William B. Allen, Director
State Council of Higher Education for Virginia
To The Virginia Assessment Group
November 5, 1998
© 1998 W. B. Allen
Good afternoon. Thanks, Donna, for that kind introduction. I also want to express my appreciation for the way that you have taken up the banner in leading SCHEV’s interactions with the Virginia Assessment Group (VAG) and with the institutions with regard to assessment.
Let me also thank VAG for inviting me to speak with you today. It’s great to have a reason to travel to the Blue Ridge Mountains at the peak of fall color. Having lived for so many years in California and Florida, I am especially appreciative of the chance to enjoy the changing of the seasons here in Virginia.
Another of the many reasons that I am pleased to be working in the Commonwealth of Virginia is the reputation it developed as a successful pioneer in the higher education assessment movement.

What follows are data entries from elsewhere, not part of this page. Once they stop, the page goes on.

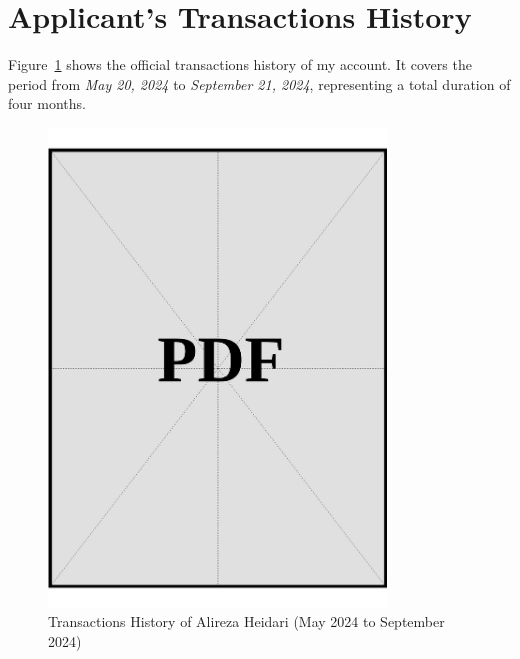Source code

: \clearpage

\section{Applicant's Transactions History}
\label{sec:applicant-transactions-history}

\noindent
Figure~\ref{fig:applicant-transactions-history} shows the official transactions history of my account. It covers the period from \textit{May 20, 2024} to \textit{September 21, 2024}, representing a total duration of four months.

\vspace*{\fill}
\begin{figure}[h]
    \centering
    \includegraphics[page=1, width=0.8\textwidth]{../application-docs/applicant/funds/bank-account/transaction-history.pdf}
    \caption{Transactions History of Alireza Heidari (May 2024 to September 2024)}
    \label{fig:applicant-transactions-history}
\end{figure}
\vspace*{\fill}

\clearpage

The large turnout for this conference tells me that Virginia’s colleges and universities continue to view assessment as vitally important. So do I.

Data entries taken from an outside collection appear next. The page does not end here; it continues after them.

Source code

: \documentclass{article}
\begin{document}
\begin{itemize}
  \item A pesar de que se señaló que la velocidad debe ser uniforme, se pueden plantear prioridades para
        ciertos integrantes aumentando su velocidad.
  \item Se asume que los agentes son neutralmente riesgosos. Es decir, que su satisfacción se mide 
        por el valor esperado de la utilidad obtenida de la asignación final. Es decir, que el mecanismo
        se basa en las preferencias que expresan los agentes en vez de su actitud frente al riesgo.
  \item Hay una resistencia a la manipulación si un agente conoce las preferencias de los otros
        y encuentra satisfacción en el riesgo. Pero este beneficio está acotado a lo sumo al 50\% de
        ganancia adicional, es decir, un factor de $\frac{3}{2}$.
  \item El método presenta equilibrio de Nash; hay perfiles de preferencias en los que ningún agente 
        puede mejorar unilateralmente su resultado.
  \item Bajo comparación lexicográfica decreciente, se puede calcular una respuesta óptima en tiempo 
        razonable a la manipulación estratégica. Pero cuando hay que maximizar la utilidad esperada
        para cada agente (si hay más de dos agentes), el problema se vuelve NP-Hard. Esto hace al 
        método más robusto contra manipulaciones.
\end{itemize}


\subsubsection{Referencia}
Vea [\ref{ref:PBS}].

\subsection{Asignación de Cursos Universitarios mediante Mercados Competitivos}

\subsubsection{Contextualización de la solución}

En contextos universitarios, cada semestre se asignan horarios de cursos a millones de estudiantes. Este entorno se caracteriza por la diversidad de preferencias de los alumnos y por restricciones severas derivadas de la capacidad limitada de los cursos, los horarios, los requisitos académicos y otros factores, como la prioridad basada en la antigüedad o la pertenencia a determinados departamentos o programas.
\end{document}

My belief in the value of assessment was a major factor in my decision to hire Dr. Karl Schilling as SCHEV’s Deputy Director for Policy. I am sure that many of you already know Dr. Schilling and that still more know him by reputation. Also, I’ve heard this is not the first time that he has attended a VAG conference. I’m confident you and he together will continue to make the Commonwealth a leader in advancing the theory and practice of assessment in higher education. There is new ground that needs to be broken in both theory and practice and I hope to challenge you to become pioneers once again. He will sketch out some his ideas about new frontiers following my remarks.
The title of this conference— ‘Expanding the Role of Assessment”—captures a sense that many of us share. Despite the excellent work that has been done in the assessment field over the past fifteen to twenty years, and despite the insertion of assessment requirements into accreditation standards, we have only scratched the surface in terms of our potential. Assessment can be a powerful tool not only for measuring student achievement and institutional effectiveness but, more importantly, for increasing both.
In the current issue of Change, Ted Marchese concludes that the assessment activities at most institutions “remain a thin veneer.” Likewise, the dean of a prominent school of education was recently heard to say that assessment has not had much impact on college teaching. Contrast those statements with the experience of Truman State University, where assessment is so deeply embedded in the institution’s culture that their 1997 recruitment for a new president explicitly sought candidates with “strong, demonstrable commitment to . . . the proactive use of assessment data for the improvement of teaching and learning.” I might mention, as an aside, that Virginia may have contributed to the strength of Truman State’s assessment program, since I am told that their former president, Russ Warren, moved to Truman from JMU some years ago.
What accounts for the different experiences and conclusions exemplified in these statements? I think there are three primary factors that determine the effectiveness of an institution’s assessment program:
· First, clarity about purpose. Is there a shared understanding of why assessment is being done? Does the purpose meet a compelling, internal, and widely perceived need?
· Second, faculty involvement. I maintain that it is impossible for an assessment program to have significant impact without extensive faculty engagement. Further, leadership from the deans can make a real difference. I say this as someone who used my position as dean of James Madison College to highlight the role of assessment in advancing teaching and learning at our College.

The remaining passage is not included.